Adaptive Reward Design for Reinforcement Learning
Minjae Kwon, Ingy ElSayed-Aly, Lu Feng
TL;DR
This work tackles RL with complex, formally specified tasks by leveraging co-safe LTL translated into a DFA and introducing an adaptive reward shaping framework. By defining a distance-to-acceptance $d_{\varphi}(q)$ and a task progression measure $\rho_{\varphi}(q,q')$, the authors design two base reward functions and an adaptive mechanism that updates progress signals during learning, aligning policy optimization with maximal task progression $b^*$. Empirical results across discrete and continuous domains show that adaptive progression and adaptive hybrid rewards typically achieve earlier convergence, higher expected return, and greater task completion rates than baselines, while remaining compatible with algorithms like DQN, DDQN, DDPG, PPO, and A2C. The approach provides a principled path to robust RL under uncertainty with formal task specifications, and offers practical guidance on hyperparameters and applicability to a range of environments.
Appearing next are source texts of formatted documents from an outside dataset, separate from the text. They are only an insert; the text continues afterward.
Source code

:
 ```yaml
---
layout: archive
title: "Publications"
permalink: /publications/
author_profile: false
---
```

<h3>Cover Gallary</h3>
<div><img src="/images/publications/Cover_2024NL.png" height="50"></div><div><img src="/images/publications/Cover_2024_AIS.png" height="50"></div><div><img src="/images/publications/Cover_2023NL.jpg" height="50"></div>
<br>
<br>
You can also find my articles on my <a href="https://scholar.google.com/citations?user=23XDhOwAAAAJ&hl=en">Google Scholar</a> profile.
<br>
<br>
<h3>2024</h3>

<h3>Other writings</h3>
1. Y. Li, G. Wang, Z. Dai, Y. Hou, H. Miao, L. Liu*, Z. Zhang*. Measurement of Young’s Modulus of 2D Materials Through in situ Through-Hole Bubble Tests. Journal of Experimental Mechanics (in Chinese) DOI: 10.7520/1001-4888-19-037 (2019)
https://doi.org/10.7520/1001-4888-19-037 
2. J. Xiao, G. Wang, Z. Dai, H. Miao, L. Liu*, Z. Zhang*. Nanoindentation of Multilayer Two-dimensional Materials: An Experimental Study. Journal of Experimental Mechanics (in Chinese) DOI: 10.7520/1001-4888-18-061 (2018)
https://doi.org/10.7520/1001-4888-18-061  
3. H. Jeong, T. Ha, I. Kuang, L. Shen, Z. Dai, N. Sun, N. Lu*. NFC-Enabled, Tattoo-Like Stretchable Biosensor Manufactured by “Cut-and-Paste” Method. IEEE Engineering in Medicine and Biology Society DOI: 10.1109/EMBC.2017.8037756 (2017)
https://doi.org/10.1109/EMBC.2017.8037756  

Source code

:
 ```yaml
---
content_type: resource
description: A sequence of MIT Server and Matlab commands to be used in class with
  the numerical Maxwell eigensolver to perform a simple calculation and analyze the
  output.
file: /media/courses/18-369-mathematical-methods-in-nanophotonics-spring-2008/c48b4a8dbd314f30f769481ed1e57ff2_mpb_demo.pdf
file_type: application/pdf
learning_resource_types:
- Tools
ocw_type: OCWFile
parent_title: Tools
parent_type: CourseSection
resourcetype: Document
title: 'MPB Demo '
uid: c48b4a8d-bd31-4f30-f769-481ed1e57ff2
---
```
Overall, the paper demonstrates that dynamic, task-aware reward shaping can significantly improve RL performance in LTL-specified tasks.
Abstract
There is a surge of interest in using formal languages such as Linear Temporal Logic (LTL) to precisely and succinctly specify complex tasks and derive reward functions for Reinforcement Learning (RL). However, existing methods often assign sparse rewards (e.g., giving a reward of 1 only if a task is completed and 0 otherwise). By providing feedback solely upon task completion, these methods fail to encourage successful subtask completion. This is particularly problematic in environments with inherent uncertainty, where task completion may be unreliable despite progress on intermediate goals. To address this limitation, we propose a suite of reward functions that incentivize an RL agent to complete a task specified by an LTL formula as much as possible, and develop an adaptive reward shaping approach that dynamically updates reward functions during the learning process. Experimental results on a range of benchmark RL environments demonstrate that the proposed approach generally outperforms baselines, achieving earlier convergence to a better policy with higher expected return and task completion rate.